The government has its recovery plan, workers need to have their own plan of action

Print
Lutte Ouvrière workplace newsletter
July 20, 2020

In an interview on July 14, Macron announced a stimulus package of at least 100 billion euros. Half that sum will go to reducing company tax and the rest to various subsidies and social contribution exemptions. Hospitals will receive a paltry six billion. In other words, the stimulus package will be another jackpot for major companies. And the state’s going to give the bill to the taxpayers, that is to say to the workers.

It’s the height of summer and major capitalist companies are still getting rid of their workers. Airbus, Vivarte, Nokia, Renault, Air France and its subsidiary Hop! are cutting thousands of jobs. Mercedes-Benz, one of the richest groups in the world, wants to close its Smart manufacturing plant in the east of France. The state is allowing companies like Renault to close down plants, all the while hand-feeding them public money! Even Sanofi, whose medication sales have soared during the pandemic, is cutting jobs. There are currently 200 restructuring plans in France.

Big companies are consolidating their profits and even increasing them. They’re continuing to pay out the record profits they made last year and they couldn’t care less about Macron’s calls for them to exercise restraint. Stock market prices are on their way up again.

The working class, however, is hard hit by the crisis: temporary and short-term contract workers have been fired, there are hundreds of thousands more unemployed, tenants have been evicted, families are driven to rely on food aid, youngsters finishing up school or leaving the school system have no prospects...

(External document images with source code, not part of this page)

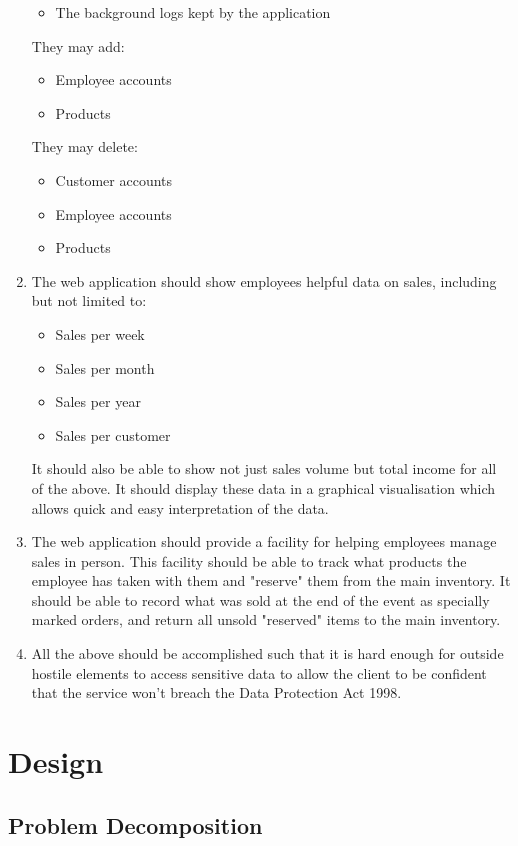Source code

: ﻿\documentclass{article}
\begin{document}
\begin{enumerate}
\begin{itemize}
    \item The background logs kept by the application
    \end{itemize}
    They may add:
    \begin{itemize}
    \item Employee accounts
    \item Products
    \end{itemize}
    They may delete:
    \begin{itemize}
    \item Customer accounts
    \item Employee accounts
    \item Products
    \end{itemize}
    \item The web application should show employees helpful data on sales, including but not limited to:
    \begin{itemize}
    \item Sales per week
    \item Sales per month
    \item Sales per year
    \item Sales per customer
    \end{itemize}
    It should also be able to show not just sales volume but total income for all of the above. It should display these data in a graphical visualisation which allows quick and easy interpretation of the data.
    \item The web application should provide a facility for helping employees manage sales in person.
    This facility should be able to track what products the employee has taken with them and "reserve" them from the main inventory.
    It should be able to record what was sold at the end of the event as specially marked orders, and return all unsold "reserved" items to the main inventory.
    \item All the above should be accomplished such that it is hard enough for outside hostile elements to access sensitive data to allow the client to be confident that the service won't breach the Data Protection Act 1998.
    \end{enumerate}
    
    \section{Design}
    \subsection{Problem Decomposition}
\end{document}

The government has its economic recovery plan and the European Union is currently looking for one. he workers’ primary interest in the current situation is to start fighting again. The government postponed its pension reform because of the strikes and demonstrations last December and January. It wants to avoid sparking off more protest. The message is clear: if we don’t want to be hit hard, we need to make them fear us!

The government has its plan of action and the workers’ must have their own. It’s unacceptable for workers to lose their jobs and for youngsters just starting out to be unemployed while others are worn out by work. To deal with the drastic rise in unemployment, work must be shared out, with no loss of wages. Where will the money come from? The top 40 companies on the French stock market alone made 80 billion euros in profit last year: that money should be used to keep and create the jobs that are needed!

The only solution that the government has found is to help companies. But major companies aren’t creating jobs, they’re cutting them and it’s unacceptable that they should receive public funding. Hospitals have just come through an unprecedented crisis, retirement homes don’t have the human or practical resources they need, nor do schools or universities, and there isn’t enough public transport. Public finances must be used for public services that are useful to the population. If any “stimulus package” is needed, it should go to that!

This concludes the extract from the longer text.